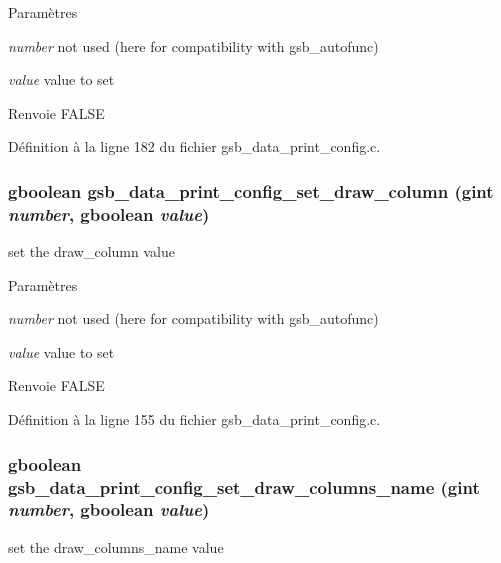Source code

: \begin{DoxyParams}{Paramètres}
\item[{\em number}]not used (here for compatibility with gsb\_\-autofunc) \item[{\em value}]value to set\end{DoxyParams}
\begin{DoxyReturn}{Renvoie}
FALSE 
\end{DoxyReturn}


Définition à la ligne 182 du fichier gsb\_\-data\_\-print\_\-config.c.

\subsubsection[{gsb\_\-data\_\-print\_\-config\_\-set\_\-draw\_\-column}]{\setlength{\rightskip}{0pt plus 5cm}gboolean gsb\_\-data\_\-print\_\-config\_\-set\_\-draw\_\-column (gint {\em number}, \/  gboolean {\em value})}\label{gsb__data__print__config_8h_aa24596906e01248f337b10c9ef207a66}
set the draw\_\-column value


\begin{DoxyParams}{Paramètres}
\item[{\em number}]not used (here for compatibility with gsb\_\-autofunc) \item[{\em value}]value to set\end{DoxyParams}
\begin{DoxyReturn}{Renvoie}
FALSE 
\end{DoxyReturn}


Définition à la ligne 155 du fichier gsb\_\-data\_\-print\_\-config.c.

\subsubsection[{gsb\_\-data\_\-print\_\-config\_\-set\_\-draw\_\-columns\_\-name}]{\setlength{\rightskip}{0pt plus 5cm}gboolean gsb\_\-data\_\-print\_\-config\_\-set\_\-draw\_\-columns\_\-name (gint {\em number}, \/  gboolean {\em value})}\label{gsb__data__print__config_8h_a59f35cc5d8bddd66c4c302f32820b4b9}
set the draw\_\-columns\_\-name value


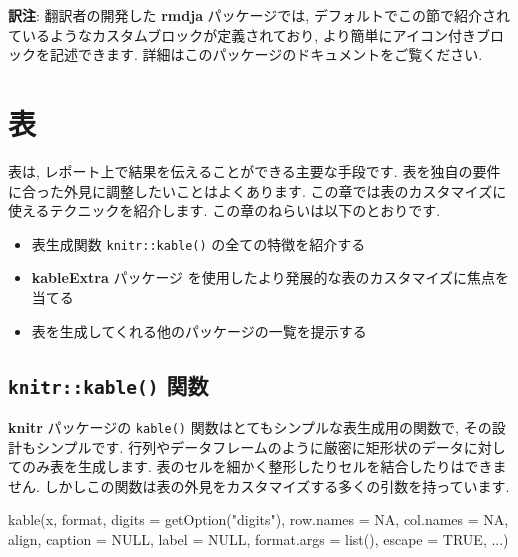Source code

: \documentclass[
  11pt,
  lualatex,
  ja=standard]{bxjsreport}
\newenvironment{Shaded}{\begin{snugshade}}{\end{snugshade}}
\newcommand{\AttributeTok}[1]{\textcolor[rgb]{0.77,0.63,0.00}{#1}}
\newcommand{\ConstantTok}[1]{\textcolor[rgb]{0.00,0.00,0.00}{#1}}
\newcommand{\FunctionTok}[1]{\textcolor[rgb]{0.00,0.00,0.00}{#1}}
\newcommand{\NormalTok}[1]{#1}
\newcommand{\StringTok}[1]{\textcolor[rgb]{0.31,0.60,0.02}{#1}}
\providecommand{\tightlist}{%
  \setlength{\itemsep}{0pt}\setlength{\parskip}{0pt}}
\begin{document}
\textbf{訳注}: 翻訳者の開発した \textbf{rmdja} パッケージでは, デフォルトでこの節で紹介されているようなカスタムブロックが定義されており, より簡単にアイコン付きブロックを記述できます. 詳細はこのパッケージのドキュメントをご覧ください.

\hypertarget{tables}{%
\chapter{表}\label{tables}}

表は, レポート上で結果を伝えることができる主要な手段です. 表を独自の要件に合った外見に調整したいことはよくあります. この章では表のカスタマイズに使えるテクニックを紹介します. この章のねらいは以下のとおりです.

\begin{itemize}
\tightlist
\item
  表生成関数 \texttt{knitr::kable()} の全ての特徴を紹介する
\item
  \textbf{kableExtra} パッケージ \autocite{R-kableExtra} を使用したより発展的な表のカスタマイズに焦点を当てる
\item
  表を生成してくれる他のパッケージの一覧を提示する
\end{itemize}

\hypertarget{kable}{%
\section{\texorpdfstring{\texttt{knitr::kable()} 関数}{knitr::kable() 関数}}\label{kable}}

\textbf{knitr} パッケージの \texttt{kable()} 関数はとてもシンプルな表生成用の関数で, その設計もシンプルです. 行列やデータフレームのように厳密に矩形状のデータに対してのみ表を生成します. 表のセルを細かく整形したりセルを結合したりはできません. しかしこの関数は表の外見をカスタマイズする多くの引数を持っています.

\begin{Shaded}
\begin{Highlighting}[numbers=left,,]
\FunctionTok{kable}\NormalTok{(x, format, }\AttributeTok{digits =} \FunctionTok{getOption}\NormalTok{(}\StringTok{"digits"}\NormalTok{), }\AttributeTok{row.names =} \ConstantTok{NA}\NormalTok{, }
  \AttributeTok{col.names =} \ConstantTok{NA}\NormalTok{, align, }\AttributeTok{caption =} \ConstantTok{NULL}\NormalTok{, }\AttributeTok{label =} \ConstantTok{NULL}\NormalTok{, }
  \AttributeTok{format.args =} \FunctionTok{list}\NormalTok{(), }\AttributeTok{escape =} \ConstantTok{TRUE}\NormalTok{, ...)}
\end{Highlighting}
\end{Shaded}
\end{document}
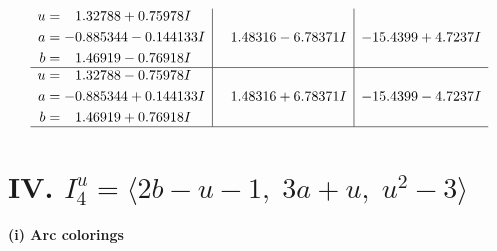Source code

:\documentclass[1p]{elsarticle_modified}
\theoremstyle{definition}
\begin{document}
$$\begin{array}{c|c|c}
\begin{aligned}
u &= \phantom{-}1.32788 + 0.75978 I \\
a &= -0.885344 - 0.144133 I \\
b &= \phantom{-}1.46919 - 0.76918 I\end{aligned}
 & \phantom{-}1.48316 - 6.78371 I & -15.4399 + 4.7237 I \\ \hline\begin{aligned}
u &= \phantom{-}1.32788 - 0.75978 I \\
a &= -0.885344 + 0.144133 I \\
b &= \phantom{-}1.46919 + 0.76918 I\end{aligned}
 & \phantom{-}1.48316 + 6.78371 I & -15.4399 - 4.7237 I\\
 \hline 
 \end{array}$$\newpage\newpage\renewcommand{\arraystretch}{1}
\centering \section*{IV. $I^u_{4}= \langle 2 b- u-1,\;3 a+u,\;u^2-3 \rangle$}
\flushleft \textbf{(i) Arc colorings}\\
\end{document}
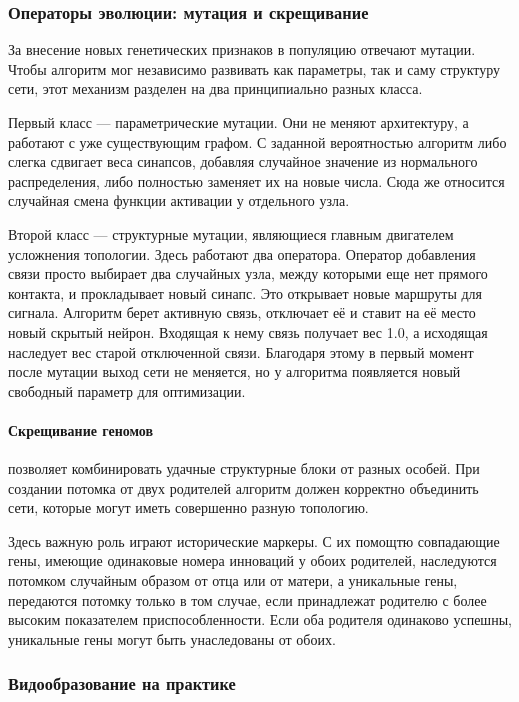 \subsubsection{Операторы эволюции: мутация и скрещивание}

За внесение новых генетических признаков в популяцию отвечают мутации. Чтобы алгоритм мог независимо развивать как параметры, так и саму структуру сети, этот механизм разделен на два принципиально разных класса.

Первый класс — параметрические мутации. Они не меняют архитектуру, а работают с уже существующим графом. С заданной вероятностью алгоритм либо слегка сдвигает веса синапсов, добавляя случайное значение из нормального распределения, либо полностью заменяет их на новые числа. Сюда же относится случайная смена функции активации у отдельного узла.

Второй класс — структурные мутации, являющиеся главным двигателем усложнения топологии. Здесь работают два оператора. Оператор добавления связи просто выбирает два случайных узла, между которыми еще нет прямого контакта, и прокладывает новый синапс. Это открывает новые маршруты для сигнала. Алгоритм берет активную связь, отключает её и ставит на её место новый скрытый нейрон. Входящая к нему связь получает вес 1.0, а исходящая наследует вес старой отключенной связи. Благодаря этому в первый момент после мутации выход сети не меняется, но у алгоритма появляется новый свободный параметр для оптимизации.

\paragraph{Скрещивание геномов} позволяет комбинировать удачные структурные блоки от разных особей. При создании потомка от двух родителей алгоритм должен корректно объединить сети, которые могут иметь совершенно разную топологию.

Здесь важную роль играют исторические маркеры. С их помощтю совпадающие гены, имеющие одинаковые номера инноваций у обоих родителей, наследуются потомком случайным образом от отца или от матери, а уникальные гены, передаются потомку только в том случае, если принадлежат родителю с более высоким показателем приспособленности. Если оба родителя одинаково успешны, уникальные гены могут быть унаследованы от обоих.


\subsubsection{Видообразование на практике}

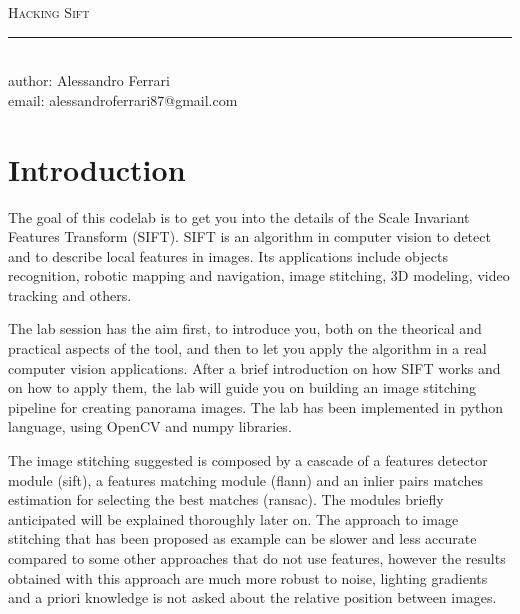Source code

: \documentclass[aps,letterpaper,10pt]{revtex4}
\makeatletter
\newcommand{\labtitle}{Hacking Sift}
\newcommand{\authorname}{Alessandro Ferrari}
\newcommand{\emailauthor}{alessandroferrari87@gmail.com}
\makeatother
\begin{document}


\begin{titlepage}
\begin{center}
{\Large \textsc{\labtitle} \\ \vspace{4pt}} 
\rule[13pt]{\textwidth}{1pt} \\ \vspace{150pt}
{\large author: \authorname \\ \vspace{10pt}
email: \emailauthor \\ \vspace{10pt}
\vspace{10pt}}
\end{center}
\end{titlepage}





\section{Introduction}
The goal of this codelab is to get you into the details of the Scale Invariant Features Transform (SIFT). SIFT is an algorithm in computer vision to detect and to describe local features in images. Its applications include objects recognition, robotic mapping and navigation, image stitching, 3D modeling, video tracking and others. \vspace{3mm}

The lab session has the aim first, to introduce you, both on the theorical and practical aspects of the tool, and then to let you apply the algorithm in a real computer vision applications. After a brief introduction on how SIFT works and on how to apply them, the lab will guide you on building an image stitching pipeline for creating panorama images. The lab has been implemented in python language, using OpenCV and numpy libraries. \vspace{3mm} %

The image stitching suggested is composed by a cascade of a features detector module (sift), a features matching module (flann) and an inlier pairs matches estimation for selecting the best matches (ransac). The modules briefly anticipated will be explained thoroughly later on. The approach to image stitching that has been proposed as example can be slower and less accurate compared to some other approaches that do not use features, however the results obtained with this approach are much more robust to noise, lighting gradients and a priori knowledge is not asked about the relative position between images.  
\vspace{3mm}  
\end{document}
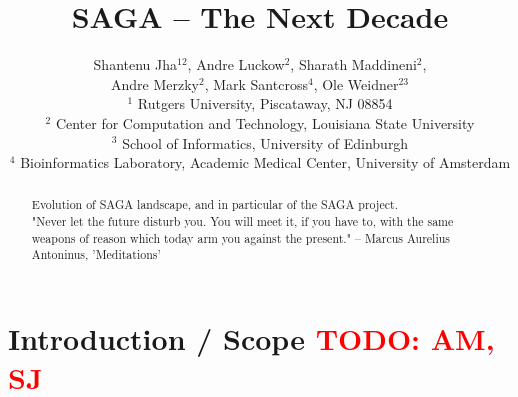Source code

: \documentclass{article}
\newcommand{\B}[1]{\textbf{#1}}
\newcommand{\todo}[1]{{\textcolor{red}{\B{TODO:} #1 }}}
\begin{document}
\title{\large SAGA -- The Next Decade}

\author{
        Shantenu Jha$^{12}$,
        Andre Luckow$^{2}$,
        Sharath Maddineni$^{2}$,\\
        Andre Merzky$^{2}$,
        Mark Santcross$^{4}$,
        Ole Weidner$^{23}$
        \\[1em]
        $^1$\small
         Rutgers University, 
         Piscataway, NJ 08854\\[-0.3em]
        $^2$ \small
          Center for Computation and Technology, 
          Louisiana State University\\[-0.3em]
        $^3$ \small
          School of Informatics, 
          University of Edinburgh \\[-0.3em]  
        $^4$ \small
         Bioinformatics Laboratory, Academic Medical Center, 
         University of Amsterdam\\[-0.3em]
       }

\maketitle

\begin{abstract}
 Evolution of SAGA landscape, and in particular of the SAGA project.\\

 "Never let the future disturb you. You will meet it, if you have to, 
  with the same weapons of reason which today arm you against the present."
  -- Marcus Aurelius Antoninus, 'Meditations'\\
\end{abstract}

\section{Introduction / Scope \todo{AM, SJ}}
\end{document}

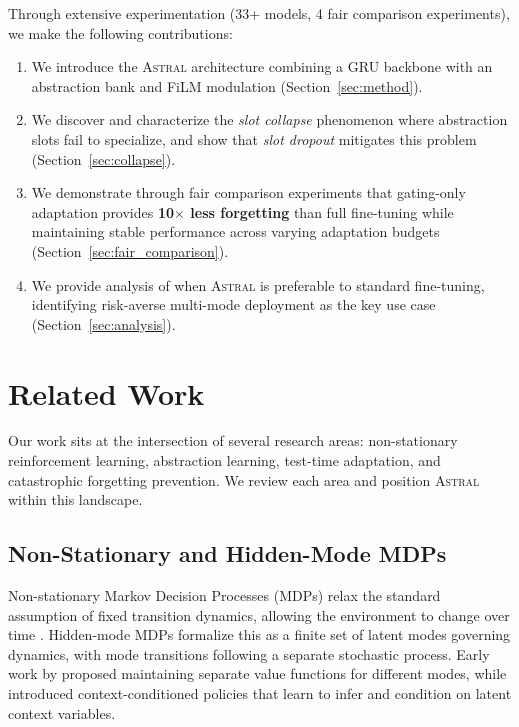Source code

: \documentclass{article}
\newcommand{\astral}{\textsc{Astral}}
\newcommand{\method}{\astral}
\begin{document}
Through extensive experimentation (33+ models, 4 fair comparison experiments), we make the following contributions:

\begin{enumerate}
    \item We introduce the \method{} architecture combining a GRU backbone with an abstraction bank and FiLM modulation (Section~\ref{sec:method}).
    \item We discover and characterize the \emph{slot collapse} phenomenon where abstraction slots fail to specialize, and show that \emph{slot dropout} mitigates this problem (Section~\ref{sec:collapse}).
    \item We demonstrate through fair comparison experiments that gating-only adaptation provides \textbf{10$\times$ less forgetting} than full fine-tuning while maintaining stable performance across varying adaptation budgets (Section~\ref{sec:fair_comparison}).
    \item We provide analysis of when \method{} is preferable to standard fine-tuning, identifying risk-averse multi-mode deployment as the key use case (Section~\ref{sec:analysis}).
\end{enumerate}

\section{Related Work}
\label{sec:related}

Our work sits at the intersection of several research areas: non-stationary reinforcement learning, abstraction learning, test-time adaptation, and catastrophic forgetting prevention. We review each area and position \method{} within this landscape.

\subsection{Non-Stationary and Hidden-Mode MDPs}

Non-stationary Markov Decision Processes (MDPs) relax the standard assumption of fixed transition dynamics, allowing the environment to change over time \citep{padakandla2020survey}. Hidden-mode MDPs \citep{choi2000hidden} formalize this as a finite set of latent modes governing dynamics, with mode transitions following a separate stochastic process. Early work by \citet{da2006dealing} proposed maintaining separate value functions for different modes, while \citet{hallak2015contextual} introduced context-conditioned policies that learn to infer and condition on latent context variables.
\end{document}
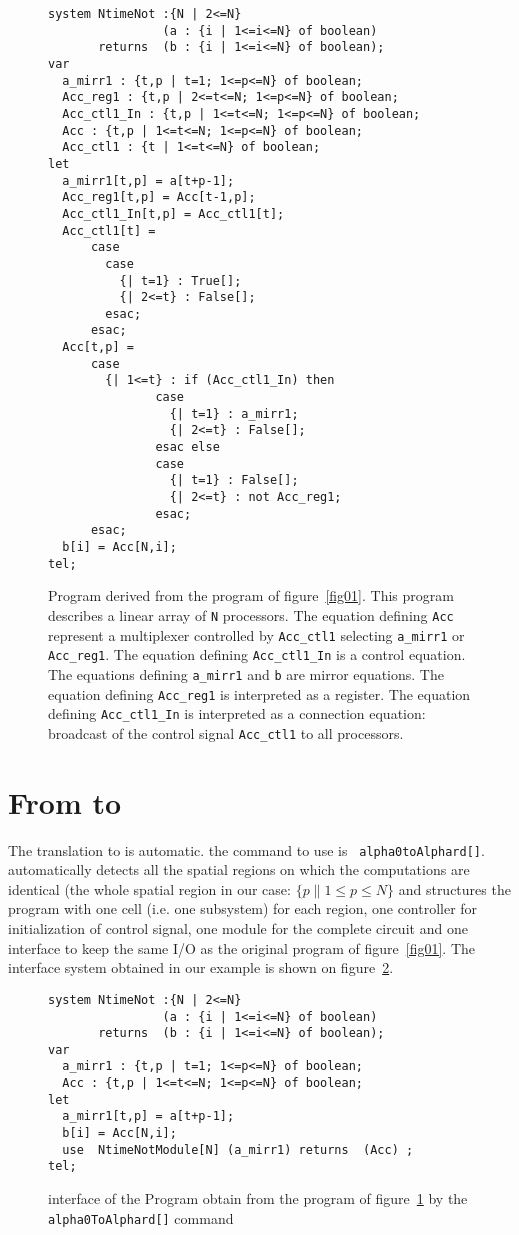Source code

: {\small
\begin{figure}[h]
\begin{verbatim}
system NtimeNot :{N | 2<=N}
                (a : {i | 1<=i<=N} of boolean)
       returns  (b : {i | 1<=i<=N} of boolean);
var
  a_mirr1 : {t,p | t=1; 1<=p<=N} of boolean;
  Acc_reg1 : {t,p | 2<=t<=N; 1<=p<=N} of boolean;
  Acc_ctl1_In : {t,p | 1<=t<=N; 1<=p<=N} of boolean;
  Acc : {t,p | 1<=t<=N; 1<=p<=N} of boolean;
  Acc_ctl1 : {t | 1<=t<=N} of boolean;
let
  a_mirr1[t,p] = a[t+p-1];
  Acc_reg1[t,p] = Acc[t-1,p];
  Acc_ctl1_In[t,p] = Acc_ctl1[t];
  Acc_ctl1[t] = 
      case
        case
          {| t=1} : True[];
          {| 2<=t} : False[];
        esac;
      esac;
  Acc[t,p] = 
      case
        {| 1<=t} : if (Acc_ctl1_In) then 
               case
                 {| t=1} : a_mirr1;
                 {| 2<=t} : False[];
               esac else 
               case
                 {| t=1} : False[];
                 {| 2<=t} : not Acc_reg1;
               esac;
      esac;
  b[i] = Acc[N,i];
tel;
\end{verbatim}
\caption{Program {\AlphaZ} derived from the program of
figure~\ref{fig01}.  This {\AlphaZ} program describes a linear array
of {\tt N} processors.  The equation defining {\tt Acc} represent a
multiplexer controlled by {\tt Acc\_ctl1} selecting {\tt a\_mirr1} or
{\tt Acc\_reg1}. The equation defining {\tt Acc\_ctl1\_In} is a control
equation. The equations defining {\tt a\_mirr1} and {\tt b} are mirror
equations. The equation defining {\tt Acc\_reg1} is interpreted as a
register. The equation defining {\tt Acc\_ctl1\_In} is interpreted as 
a connection equation: broadcast of the control  signal {\tt Acc\_ctl1}
to all processors.}
\label{fig03}
\end{figure}
}
\section{From {\AlphaZ} to {\AlpHard}}
The translation to {\AlpHard} is automatic. the command to use is {\tt
alpha0toAlphard[]}. {\mmalpha} automatically detects all the spatial
regions on which the computations are identical (the whole spatial
region in our case: {\tt $\{ p \| 1 \leq p \leq N\}$} and structures
the program with one cell (i.e. one subsystem) for each region, one
controller for initialization of control signal, one module for the
complete circuit and one interface to keep the same I/O as the
original program of figure~\ref{fig01}. The interface system obtained in our 
example is shown on figure~\ref{fig04}.
{\small
\begin{figure}[h]
\begin{verbatim}
system NtimeNot :{N | 2<=N}
                (a : {i | 1<=i<=N} of boolean)
       returns  (b : {i | 1<=i<=N} of boolean);
var
  a_mirr1 : {t,p | t=1; 1<=p<=N} of boolean;
  Acc : {t,p | 1<=t<=N; 1<=p<=N} of boolean;
let
  a_mirr1[t,p] = a[t+p-1];
  b[i] = Acc[N,i];
  use  NtimeNotModule[N] (a_mirr1) returns  (Acc) ;
tel;
\end{verbatim}
\caption{interface of the {\AlpHard} Program obtain from the program of figure~\ref{fig03} by the {\tt alpha0ToAlphard[]} command}
\label{fig04}
\end{figure}
}
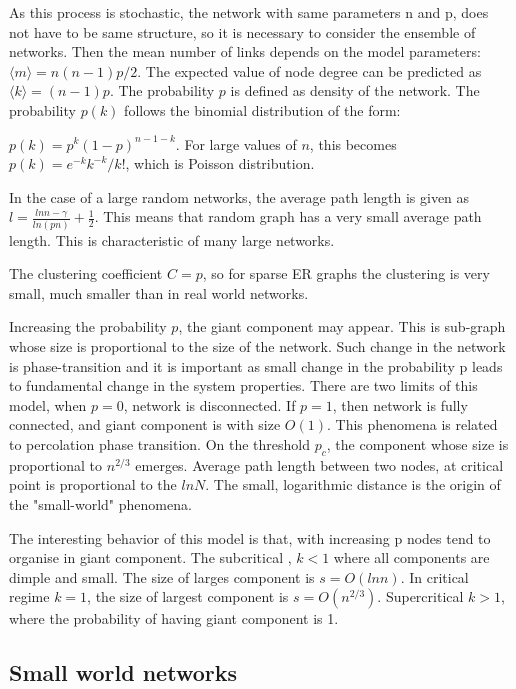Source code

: As this process is stochastic, the network with same parameters n and p, does not have to be same structure, so it is necessary to consider the ensemble of networks. Then the mean number of links depends on the model parameters:
$\langle m \rangle = n(n-1)p / 2$. The expected value of node degree can be predicted as $\langle k \rangle = (n-1)p$.
The probability $p$ is defined as density of the network. 
The probability $p(k)$ follows the binomial distribution of the form:

$p(k) = p^k(1-p)^{n-1-k}$. For large values of $n$, this becomes $p(k) = e^{-k}k^{-k} / k!$, which is Poisson distribution. 

In the case of a large random networks, the average path length is given as $l = \frac{ln n - \gamma}{ln(pn)} + \frac{1}{2}$. This means that random graph has a very small average path length. This is characteristic of many large networks. 

The clustering coefficient $C=p$, so for sparse ER graphs the clustering is very small, much smaller than in real world networks.

Increasing the probability $p$, the giant component may appear. This is sub-graph whose size is proportional to the size of the network. Such change in the network is phase-transition and it is important as small change in the probability p leads to fundamental change in the system properties. There are two limits of this model, when $p=0$, network is disconnected. If $p=1$, then network is fully connected, and giant component is with size $O(1)$.  This phenomena is related to percolation phase transition. On the threshold $p_c$, the component whose size is proportional to $n^{2/3}$ emerges. Average path length between two nodes, at critical point is proportional to the $ln N$. The small, logarithmic distance is the origin of the "small-world" phenomena. 

The interesting behavior of this model is that, with increasing p nodes tend to organise in giant component. The subcritical , $k <1$ where all components are dimple and small. The size of larges component is $s=O(ln n)$. In critical regime $k=1$, the size of largest component is $s=O(n^{2/3})$. Supercritical $k>1$, where the probability of having giant component is 1.  


\subsection{Small world networks}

- TASK BRIEF
Lines holding the word "equations" are the answer; copy each one from the records above.

- SOLUTION FOR THIS EXERCISE
equation. The equations defining {\tt a\_mirr1} and {\tt b} are mirror
equations. The equation defining {\tt Acc\_reg1} is interpreted as a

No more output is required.